• _The input_
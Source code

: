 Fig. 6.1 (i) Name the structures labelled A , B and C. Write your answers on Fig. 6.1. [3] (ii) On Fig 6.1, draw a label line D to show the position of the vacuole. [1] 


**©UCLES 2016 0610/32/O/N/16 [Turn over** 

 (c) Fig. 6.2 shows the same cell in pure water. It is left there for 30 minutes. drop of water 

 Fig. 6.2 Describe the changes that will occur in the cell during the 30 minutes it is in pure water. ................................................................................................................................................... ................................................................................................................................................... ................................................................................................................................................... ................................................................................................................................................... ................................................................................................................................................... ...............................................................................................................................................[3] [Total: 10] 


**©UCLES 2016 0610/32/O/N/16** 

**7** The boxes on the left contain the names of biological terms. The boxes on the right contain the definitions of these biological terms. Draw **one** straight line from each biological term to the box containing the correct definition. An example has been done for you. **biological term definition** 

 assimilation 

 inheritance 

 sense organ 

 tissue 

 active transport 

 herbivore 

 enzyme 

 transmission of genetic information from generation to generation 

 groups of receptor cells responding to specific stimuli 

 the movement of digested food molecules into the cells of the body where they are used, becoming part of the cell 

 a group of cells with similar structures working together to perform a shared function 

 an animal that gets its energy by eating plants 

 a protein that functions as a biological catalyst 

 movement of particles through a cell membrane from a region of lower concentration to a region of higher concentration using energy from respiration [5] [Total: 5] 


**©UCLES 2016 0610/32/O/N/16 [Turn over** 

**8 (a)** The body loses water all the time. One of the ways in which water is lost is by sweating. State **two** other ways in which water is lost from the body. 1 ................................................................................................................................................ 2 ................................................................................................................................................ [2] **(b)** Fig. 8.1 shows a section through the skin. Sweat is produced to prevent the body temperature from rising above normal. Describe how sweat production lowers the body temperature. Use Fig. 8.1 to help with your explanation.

• _What you are asked to do_
Output every line of the data again, exactly.

• _Output of the task_
Source code

: Fig. 6.1 (i) Name the structures labelled A , B and C. Write your answers on Fig. 6.1. [3] (ii) On Fig 6.1, draw a label line D to show the position of the vacuole. [1] 


**©UCLES 2016 0610/32/O/N/16 [Turn over** 

 (c) Fig. 6.2 shows the same cell in pure water. It is left there for 30 minutes. drop of water 

 Fig. 6.2 Describe the changes that will occur in the cell during the 30 minutes it is in pure water. ................................................................................................................................................... ................................................................................................................................................... ................................................................................................................................................... ................................................................................................................................................... ................................................................................................................................................... ...............................................................................................................................................[3] [Total: 10] 


**©UCLES 2016 0610/32/O/N/16** 

**7** The boxes on the left contain the names of biological terms. The boxes on the right contain the definitions of these biological terms. Draw **one** straight line from each biological term to the box containing the correct definition. An example has been done for you. **biological term definition** 

 assimilation 

 inheritance 

 sense organ 

 tissue 

 active transport 

 herbivore 

 enzyme 

 transmission of genetic information from generation to generation 

 groups of receptor cells responding to specific stimuli 

 the movement of digested food molecules into the cells of the body where they are used, becoming part of the cell 

 a group of cells with similar structures working together to perform a shared function 

 an animal that gets its energy by eating plants 

 a protein that functions as a biological catalyst 

 movement of particles through a cell membrane from a region of lower concentration to a region of higher concentration using energy from respiration [5] [Total: 5] 


**©UCLES 2016 0610/32/O/N/16 [Turn over** 

**8 (a)** The body loses water all the time. One of the ways in which water is lost is by sweating. State **two** other ways in which water is lost from the body. 1 ................................................................................................................................................ 2 ................................................................................................................................................ [2] **(b)** Fig. 8.1 shows a section through the skin. Sweat is produced to prevent the body temperature from rising above normal. Describe how sweat production lowers the body temperature. Use Fig. 8.1 to help with your explanation.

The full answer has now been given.